Rapid iterative method for electronic-structure eigenproblems using localised basis functions

doi:10.1016/j.cpc.2007.08.007

Computer Physics Communications

Volume 178, Issue 2, 15 January 2008, Pages 128-134

https://doi.org/10.1016/j.cpc.2007.08.007 Get rights and content

Abstract

Eigenproblems resulting from the use of localised basis functions (typically Gaussian or Slater type orbitals) in density functional electronic-structure calculations are often solved using direct linear algebra. A full implementation is presented built around an iterative method known as ‘residual minimisation—direct inversion of the iterative subspace’ (RM-DIIS) to be used to solve many similar eigenproblems in a self-consistency cycle. The method is more efficient than direct methods and exhibits superior scaling on parallel supercomputers.

Introduction

Density functional theory, using the Kohn–Sham formalism [1], [2], has been very successful in investigating the properties of condensed matter systems. In state-of-the-art localised orbital electronic-structure codes diagonalisation (cubically scaling) typically becomes the time dominant part of the calculation for more than around 100 atoms due to the Hamiltonian evaluation being asymptotically linear scaling with respect to system size. The following algorithm is primarily aimed at conventional (cubic scaling) electronic-structure codes that use such localised orbitals whether they be Gaussian, Slater or more recently numerical [3]. Often, the number of basis functions per atom lies in the range 10–20 in a typical pseudopotential calculation, with the result that as many as 20% of the eigenpairs¹ are required to construct the density matrix. Although much effort has gone into linear scaling methods in the last few decades conventional algorithms are still the most widely used. Even when the use of linear scaling algorithms becomes widespread the cross-over point in the size of the system compared to conventional localised orbital codes is still rather unclear. For dense three-dimensional (cubic) systems, even wide-gap insulators, the cross-over point will almost certainly be above 500 atoms, and more for metals. Therefore, there still remains a huge amount of science to be done below these system sizes needing ever more improvements in the efficiency of the conventional algorithm. Furthermore, the linear scaling divide and conquer algorithm [4] relies on many separate conventional calculations, so improvements to these on the scale of a hundred to a few thousand atoms may also be useful for linear scaling approaches. Clearly, there is still a great deal to be gained in the improvement of the kernel of conventional algorithms.
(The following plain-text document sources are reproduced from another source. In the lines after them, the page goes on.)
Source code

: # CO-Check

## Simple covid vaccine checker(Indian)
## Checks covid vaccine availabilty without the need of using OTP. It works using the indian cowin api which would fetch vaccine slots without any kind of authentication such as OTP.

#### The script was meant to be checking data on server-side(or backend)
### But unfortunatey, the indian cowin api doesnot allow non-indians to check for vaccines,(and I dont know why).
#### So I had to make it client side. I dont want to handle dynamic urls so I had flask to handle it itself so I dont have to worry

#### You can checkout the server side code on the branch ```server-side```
In this work, we present an iterative algorithm and compare it directly to state-of-the-art linear algebra routines. So, for a given potential the eigenproblem is solved completely with no intermediate orthogonalisation or change to the potential. As it stands, therefore, the following implementation can be simply used replace a call to a direct diagonalisation routine. Presenting the algorithm in this way allows for a transparent comparison of the time-to-solution for an eigenproblem as it can be easily compared to well-known and widely used linear algebra software. However, we realise it may well be the case that fully solving each eigenproblem is not the most efficient overall implementation. If a potential update is negligible compared to a diagonalisation, as is typically the case for systems of more than around 100 atoms when using a Gaussian basis, then a trivial alteration to the algorithm (limiting the number of internal DIIS iterations, reorthogonalising and updating the many-body potential) is, of course, possible. Many such iterative schemes for the solution of the non-linear self-consistent eigenproblem have been presented (usually within the framework of large systematic basis sets which generate sparse matrices) [5], [6], [7]. For a more general discussion of iterative methods for large eigenvalue problems see Ref. [8]. Iterative methods for the solution of linear equations involving non-sparse matrices have also been presented [9].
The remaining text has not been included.